=== Task data ===
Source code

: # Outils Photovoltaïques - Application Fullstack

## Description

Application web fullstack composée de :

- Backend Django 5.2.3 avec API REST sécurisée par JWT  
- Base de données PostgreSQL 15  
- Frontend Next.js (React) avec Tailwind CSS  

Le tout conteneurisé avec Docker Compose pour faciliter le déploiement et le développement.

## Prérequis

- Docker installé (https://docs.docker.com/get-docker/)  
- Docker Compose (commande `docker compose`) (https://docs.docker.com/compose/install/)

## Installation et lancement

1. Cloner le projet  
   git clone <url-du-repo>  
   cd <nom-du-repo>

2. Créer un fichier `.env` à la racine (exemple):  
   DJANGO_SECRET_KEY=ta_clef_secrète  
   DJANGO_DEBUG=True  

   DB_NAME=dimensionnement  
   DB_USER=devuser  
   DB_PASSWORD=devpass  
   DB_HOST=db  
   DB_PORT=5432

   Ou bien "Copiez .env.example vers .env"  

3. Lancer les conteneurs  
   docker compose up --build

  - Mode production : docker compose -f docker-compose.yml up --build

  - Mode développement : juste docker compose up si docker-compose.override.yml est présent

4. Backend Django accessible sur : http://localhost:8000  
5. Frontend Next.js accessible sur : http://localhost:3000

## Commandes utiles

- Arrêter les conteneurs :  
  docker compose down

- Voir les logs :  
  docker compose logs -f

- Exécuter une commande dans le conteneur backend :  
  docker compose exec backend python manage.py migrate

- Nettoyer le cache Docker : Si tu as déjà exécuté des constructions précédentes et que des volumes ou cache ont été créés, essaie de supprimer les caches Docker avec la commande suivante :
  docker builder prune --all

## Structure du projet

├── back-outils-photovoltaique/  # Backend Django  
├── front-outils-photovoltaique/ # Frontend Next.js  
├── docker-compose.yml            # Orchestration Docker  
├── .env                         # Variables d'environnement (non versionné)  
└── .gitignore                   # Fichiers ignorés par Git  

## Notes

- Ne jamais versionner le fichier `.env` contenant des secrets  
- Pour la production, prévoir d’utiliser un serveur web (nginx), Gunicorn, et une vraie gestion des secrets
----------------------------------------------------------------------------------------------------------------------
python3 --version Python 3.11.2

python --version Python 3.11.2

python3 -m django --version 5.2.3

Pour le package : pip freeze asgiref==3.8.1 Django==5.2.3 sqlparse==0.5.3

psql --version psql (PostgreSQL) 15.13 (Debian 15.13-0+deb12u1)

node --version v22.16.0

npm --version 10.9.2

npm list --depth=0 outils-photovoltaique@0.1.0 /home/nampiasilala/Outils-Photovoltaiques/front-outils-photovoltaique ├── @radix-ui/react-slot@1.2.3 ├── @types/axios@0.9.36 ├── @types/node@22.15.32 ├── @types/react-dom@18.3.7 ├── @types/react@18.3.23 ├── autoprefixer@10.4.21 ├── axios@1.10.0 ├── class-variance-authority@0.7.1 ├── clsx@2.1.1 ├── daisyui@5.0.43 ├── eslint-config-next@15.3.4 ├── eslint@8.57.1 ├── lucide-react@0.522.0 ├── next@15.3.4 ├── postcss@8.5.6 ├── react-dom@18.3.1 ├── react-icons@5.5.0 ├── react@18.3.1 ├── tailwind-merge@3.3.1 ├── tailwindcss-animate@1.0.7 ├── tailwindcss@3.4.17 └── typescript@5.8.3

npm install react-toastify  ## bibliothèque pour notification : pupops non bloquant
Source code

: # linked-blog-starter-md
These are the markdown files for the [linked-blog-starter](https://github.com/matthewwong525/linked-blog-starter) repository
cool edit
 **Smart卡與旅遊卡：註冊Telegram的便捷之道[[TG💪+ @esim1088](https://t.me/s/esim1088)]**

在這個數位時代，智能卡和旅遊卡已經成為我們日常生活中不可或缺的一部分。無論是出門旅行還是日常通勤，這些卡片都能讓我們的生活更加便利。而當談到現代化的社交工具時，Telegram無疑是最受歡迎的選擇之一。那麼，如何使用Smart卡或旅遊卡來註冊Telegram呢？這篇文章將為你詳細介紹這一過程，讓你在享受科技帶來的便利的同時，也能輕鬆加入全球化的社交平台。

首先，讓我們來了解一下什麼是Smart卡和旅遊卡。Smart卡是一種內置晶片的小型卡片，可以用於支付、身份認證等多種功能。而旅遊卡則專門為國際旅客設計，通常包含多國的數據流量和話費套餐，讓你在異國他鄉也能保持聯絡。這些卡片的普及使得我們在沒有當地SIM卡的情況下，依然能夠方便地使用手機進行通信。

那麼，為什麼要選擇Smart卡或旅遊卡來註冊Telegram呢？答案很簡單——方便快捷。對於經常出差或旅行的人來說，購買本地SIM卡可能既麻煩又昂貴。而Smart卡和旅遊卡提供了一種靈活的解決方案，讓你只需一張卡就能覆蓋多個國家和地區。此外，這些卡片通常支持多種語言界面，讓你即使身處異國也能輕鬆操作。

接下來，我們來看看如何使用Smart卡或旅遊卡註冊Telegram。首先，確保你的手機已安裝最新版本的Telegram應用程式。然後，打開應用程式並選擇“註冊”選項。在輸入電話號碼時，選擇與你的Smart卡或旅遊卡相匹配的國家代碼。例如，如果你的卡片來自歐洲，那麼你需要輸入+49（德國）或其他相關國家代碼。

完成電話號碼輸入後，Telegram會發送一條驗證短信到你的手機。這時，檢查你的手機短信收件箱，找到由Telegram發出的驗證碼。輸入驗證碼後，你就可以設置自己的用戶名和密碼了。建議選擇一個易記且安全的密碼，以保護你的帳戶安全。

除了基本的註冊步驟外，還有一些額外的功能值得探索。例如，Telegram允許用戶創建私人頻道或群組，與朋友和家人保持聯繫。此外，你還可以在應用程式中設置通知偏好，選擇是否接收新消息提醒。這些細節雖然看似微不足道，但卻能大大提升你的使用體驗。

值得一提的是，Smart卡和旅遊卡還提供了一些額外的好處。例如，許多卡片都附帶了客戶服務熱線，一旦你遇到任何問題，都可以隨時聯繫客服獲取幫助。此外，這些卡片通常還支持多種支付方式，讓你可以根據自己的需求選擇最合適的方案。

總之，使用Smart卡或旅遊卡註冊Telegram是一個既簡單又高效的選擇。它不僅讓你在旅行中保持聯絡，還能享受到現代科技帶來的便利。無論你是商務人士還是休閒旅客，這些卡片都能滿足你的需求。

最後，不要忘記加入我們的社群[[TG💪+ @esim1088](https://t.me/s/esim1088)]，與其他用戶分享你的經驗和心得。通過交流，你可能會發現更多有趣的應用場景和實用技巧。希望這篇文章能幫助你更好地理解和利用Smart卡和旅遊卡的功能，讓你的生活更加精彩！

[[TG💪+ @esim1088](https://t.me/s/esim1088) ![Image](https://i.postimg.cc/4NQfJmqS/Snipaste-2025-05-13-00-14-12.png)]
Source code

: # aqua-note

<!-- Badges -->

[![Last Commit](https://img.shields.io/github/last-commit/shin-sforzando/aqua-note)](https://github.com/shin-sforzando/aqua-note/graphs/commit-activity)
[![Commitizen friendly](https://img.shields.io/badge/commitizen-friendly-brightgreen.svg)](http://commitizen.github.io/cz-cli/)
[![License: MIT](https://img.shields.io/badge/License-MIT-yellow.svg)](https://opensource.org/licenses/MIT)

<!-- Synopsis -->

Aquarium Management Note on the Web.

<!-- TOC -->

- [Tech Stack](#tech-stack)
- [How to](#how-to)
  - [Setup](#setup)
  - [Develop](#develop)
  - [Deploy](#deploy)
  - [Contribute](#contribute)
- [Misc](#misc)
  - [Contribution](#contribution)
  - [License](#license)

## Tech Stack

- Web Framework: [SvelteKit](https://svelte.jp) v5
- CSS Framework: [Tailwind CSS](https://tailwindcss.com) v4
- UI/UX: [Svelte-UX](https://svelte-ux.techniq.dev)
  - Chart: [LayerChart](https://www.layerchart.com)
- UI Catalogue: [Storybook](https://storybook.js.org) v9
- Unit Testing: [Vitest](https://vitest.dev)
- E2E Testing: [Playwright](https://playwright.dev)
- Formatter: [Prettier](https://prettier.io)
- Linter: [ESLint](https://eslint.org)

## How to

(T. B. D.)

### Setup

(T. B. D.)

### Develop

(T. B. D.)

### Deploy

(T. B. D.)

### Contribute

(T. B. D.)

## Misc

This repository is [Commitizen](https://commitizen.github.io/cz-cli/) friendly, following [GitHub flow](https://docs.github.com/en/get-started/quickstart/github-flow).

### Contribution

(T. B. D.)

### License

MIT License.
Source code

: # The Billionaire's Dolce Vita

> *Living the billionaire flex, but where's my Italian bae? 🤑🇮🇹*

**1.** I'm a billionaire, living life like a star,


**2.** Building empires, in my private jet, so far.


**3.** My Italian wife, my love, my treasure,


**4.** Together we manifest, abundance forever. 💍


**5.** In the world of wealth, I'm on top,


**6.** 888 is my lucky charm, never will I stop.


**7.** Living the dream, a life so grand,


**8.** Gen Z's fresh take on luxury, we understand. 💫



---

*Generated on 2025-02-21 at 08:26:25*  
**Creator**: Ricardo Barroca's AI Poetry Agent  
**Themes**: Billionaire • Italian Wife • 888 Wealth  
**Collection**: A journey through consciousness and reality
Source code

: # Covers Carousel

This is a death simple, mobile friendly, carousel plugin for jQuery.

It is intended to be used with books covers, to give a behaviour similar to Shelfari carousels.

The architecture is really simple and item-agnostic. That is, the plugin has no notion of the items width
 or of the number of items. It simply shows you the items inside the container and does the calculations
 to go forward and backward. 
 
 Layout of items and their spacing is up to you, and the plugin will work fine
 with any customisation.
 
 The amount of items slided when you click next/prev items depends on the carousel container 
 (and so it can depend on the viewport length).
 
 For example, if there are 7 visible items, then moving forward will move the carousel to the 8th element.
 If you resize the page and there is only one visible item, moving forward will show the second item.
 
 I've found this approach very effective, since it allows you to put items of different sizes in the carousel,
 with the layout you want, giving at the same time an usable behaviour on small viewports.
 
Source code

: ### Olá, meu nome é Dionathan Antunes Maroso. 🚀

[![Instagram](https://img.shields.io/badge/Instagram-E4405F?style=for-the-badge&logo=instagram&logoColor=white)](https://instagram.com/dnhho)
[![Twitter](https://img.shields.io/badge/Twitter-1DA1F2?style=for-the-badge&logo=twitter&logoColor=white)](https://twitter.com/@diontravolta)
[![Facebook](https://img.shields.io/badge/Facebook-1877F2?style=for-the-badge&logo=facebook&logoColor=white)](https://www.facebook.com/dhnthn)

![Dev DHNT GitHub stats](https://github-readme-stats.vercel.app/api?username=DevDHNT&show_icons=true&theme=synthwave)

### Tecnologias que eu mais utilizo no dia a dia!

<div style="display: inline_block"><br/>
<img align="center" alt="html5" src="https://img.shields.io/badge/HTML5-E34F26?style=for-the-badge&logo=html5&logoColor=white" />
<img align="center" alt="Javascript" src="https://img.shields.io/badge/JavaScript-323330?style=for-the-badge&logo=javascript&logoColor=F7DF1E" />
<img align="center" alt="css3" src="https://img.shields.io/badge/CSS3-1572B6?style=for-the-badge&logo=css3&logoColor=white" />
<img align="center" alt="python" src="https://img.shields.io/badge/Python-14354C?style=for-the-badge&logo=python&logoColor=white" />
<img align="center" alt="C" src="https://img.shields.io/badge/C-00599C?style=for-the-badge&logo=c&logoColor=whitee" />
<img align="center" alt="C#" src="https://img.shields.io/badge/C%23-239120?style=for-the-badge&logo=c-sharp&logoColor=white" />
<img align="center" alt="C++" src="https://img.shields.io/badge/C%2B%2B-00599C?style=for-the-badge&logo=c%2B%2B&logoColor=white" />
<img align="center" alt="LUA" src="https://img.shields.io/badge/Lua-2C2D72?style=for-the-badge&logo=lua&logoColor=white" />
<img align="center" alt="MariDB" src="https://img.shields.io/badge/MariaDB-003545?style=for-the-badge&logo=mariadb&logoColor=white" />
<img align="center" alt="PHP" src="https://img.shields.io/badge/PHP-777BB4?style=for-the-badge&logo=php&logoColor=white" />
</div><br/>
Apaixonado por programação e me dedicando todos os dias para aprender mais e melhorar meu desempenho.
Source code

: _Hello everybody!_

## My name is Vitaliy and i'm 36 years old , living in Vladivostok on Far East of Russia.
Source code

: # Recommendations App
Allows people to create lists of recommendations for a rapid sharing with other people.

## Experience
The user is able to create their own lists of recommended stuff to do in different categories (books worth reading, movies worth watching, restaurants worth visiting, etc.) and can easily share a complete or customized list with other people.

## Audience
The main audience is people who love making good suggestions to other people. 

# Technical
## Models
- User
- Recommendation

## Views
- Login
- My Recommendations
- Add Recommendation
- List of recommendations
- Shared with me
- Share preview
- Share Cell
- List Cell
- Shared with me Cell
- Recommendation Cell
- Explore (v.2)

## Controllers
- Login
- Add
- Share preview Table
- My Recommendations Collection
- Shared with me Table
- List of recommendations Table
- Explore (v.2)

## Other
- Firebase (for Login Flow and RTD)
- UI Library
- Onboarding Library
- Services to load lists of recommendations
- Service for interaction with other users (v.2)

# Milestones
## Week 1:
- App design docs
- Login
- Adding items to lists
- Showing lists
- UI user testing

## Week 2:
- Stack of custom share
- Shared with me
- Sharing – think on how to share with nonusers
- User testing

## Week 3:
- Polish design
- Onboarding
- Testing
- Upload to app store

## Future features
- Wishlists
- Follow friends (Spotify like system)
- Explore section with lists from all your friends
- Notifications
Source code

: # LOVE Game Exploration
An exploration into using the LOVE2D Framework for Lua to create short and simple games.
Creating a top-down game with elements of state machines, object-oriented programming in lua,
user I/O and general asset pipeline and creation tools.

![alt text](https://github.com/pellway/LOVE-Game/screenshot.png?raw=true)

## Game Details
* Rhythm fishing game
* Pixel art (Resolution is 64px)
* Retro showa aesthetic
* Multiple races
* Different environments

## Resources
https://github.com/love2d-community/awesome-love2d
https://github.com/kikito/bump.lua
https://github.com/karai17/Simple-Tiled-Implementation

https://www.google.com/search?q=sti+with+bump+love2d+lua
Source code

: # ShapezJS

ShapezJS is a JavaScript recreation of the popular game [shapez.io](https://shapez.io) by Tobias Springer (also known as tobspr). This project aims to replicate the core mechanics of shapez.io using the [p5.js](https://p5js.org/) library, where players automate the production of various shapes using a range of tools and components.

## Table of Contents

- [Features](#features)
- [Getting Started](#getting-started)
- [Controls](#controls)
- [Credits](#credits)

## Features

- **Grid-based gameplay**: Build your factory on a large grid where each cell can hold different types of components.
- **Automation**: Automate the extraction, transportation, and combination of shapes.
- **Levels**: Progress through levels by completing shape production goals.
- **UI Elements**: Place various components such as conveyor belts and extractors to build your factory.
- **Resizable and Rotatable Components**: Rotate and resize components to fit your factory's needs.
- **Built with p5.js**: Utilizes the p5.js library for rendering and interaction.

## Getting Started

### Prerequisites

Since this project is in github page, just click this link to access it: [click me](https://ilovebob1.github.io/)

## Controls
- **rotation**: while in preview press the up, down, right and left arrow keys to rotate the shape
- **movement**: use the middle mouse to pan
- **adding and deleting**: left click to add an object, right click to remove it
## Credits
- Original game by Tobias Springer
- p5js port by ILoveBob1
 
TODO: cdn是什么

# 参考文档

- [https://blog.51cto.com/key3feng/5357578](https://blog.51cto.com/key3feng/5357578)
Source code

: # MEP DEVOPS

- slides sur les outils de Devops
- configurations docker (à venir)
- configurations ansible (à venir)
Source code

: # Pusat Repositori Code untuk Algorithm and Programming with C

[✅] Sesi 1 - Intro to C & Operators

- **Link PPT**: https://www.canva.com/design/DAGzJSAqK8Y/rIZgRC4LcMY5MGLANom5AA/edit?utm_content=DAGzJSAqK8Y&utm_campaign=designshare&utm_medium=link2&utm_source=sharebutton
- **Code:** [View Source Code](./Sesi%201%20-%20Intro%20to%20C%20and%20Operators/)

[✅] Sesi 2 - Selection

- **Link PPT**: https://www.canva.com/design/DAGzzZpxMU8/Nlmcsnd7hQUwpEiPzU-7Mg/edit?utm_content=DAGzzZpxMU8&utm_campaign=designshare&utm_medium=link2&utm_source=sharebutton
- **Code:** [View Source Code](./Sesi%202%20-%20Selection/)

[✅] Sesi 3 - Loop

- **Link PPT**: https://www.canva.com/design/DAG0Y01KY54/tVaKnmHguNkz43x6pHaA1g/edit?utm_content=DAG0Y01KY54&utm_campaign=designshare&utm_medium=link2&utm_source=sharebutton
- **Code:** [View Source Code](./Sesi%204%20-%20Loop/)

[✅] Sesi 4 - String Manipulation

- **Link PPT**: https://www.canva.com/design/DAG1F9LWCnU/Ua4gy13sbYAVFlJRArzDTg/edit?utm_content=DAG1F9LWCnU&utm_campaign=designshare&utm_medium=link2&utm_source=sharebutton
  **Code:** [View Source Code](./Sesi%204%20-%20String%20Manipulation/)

=== To do ===
Would you copy, unchanged, the stretch of the records above that begins at the line containing "- [Deploy](#deploy)" and ends at the line containing "AI Poetry Agent", and only that?

=== Task response ===
  - [Deploy](#deploy)
  - [Contribute](#contribute)
- [Misc](#misc)
  - [Contribution](#contribution)
  - [License](#license)

## Tech Stack

- Web Framework: [SvelteKit](https://svelte.jp) v5
- CSS Framework: [Tailwind CSS](https://tailwindcss.com) v4
- UI/UX: [Svelte-UX](https://svelte-ux.techniq.dev)
  - Chart: [LayerChart](https://www.layerchart.com)
- UI Catalogue: [Storybook](https://storybook.js.org) v9
- Unit Testing: [Vitest](https://vitest.dev)
- E2E Testing: [Playwright](https://playwright.dev)
- Formatter: [Prettier](https://prettier.io)
- Linter: [ESLint](https://eslint.org)

## How to

(T. B. D.)

### Setup

(T. B. D.)

### Develop

(T. B. D.)

### Deploy

(T. B. D.)

### Contribute

(T. B. D.)

## Misc

This repository is [Commitizen](https://commitizen.github.io/cz-cli/) friendly, following [GitHub flow](https://docs.github.com/en/get-started/quickstart/github-flow).

### Contribution

(T. B. D.)

### License

MIT License.
Source code

: # The Billionaire's Dolce Vita

> *Living the billionaire flex, but where's my Italian bae? 🤑🇮🇹*

**1.** I'm a billionaire, living life like a star,


**2.** Building empires, in my private jet, so far.


**3.** My Italian wife, my love, my treasure,


**4.** Together we manifest, abundance forever. 💍


**5.** In the world of wealth, I'm on top,


**6.** 888 is my lucky charm, never will I stop.


**7.** Living the dream, a life so grand,


**8.** Gen Z's fresh take on luxury, we understand. 💫



---

*Generated on 2025-02-21 at 08:26:25*  
**Creator**: Ricardo Barroca's AI Poetry Agent  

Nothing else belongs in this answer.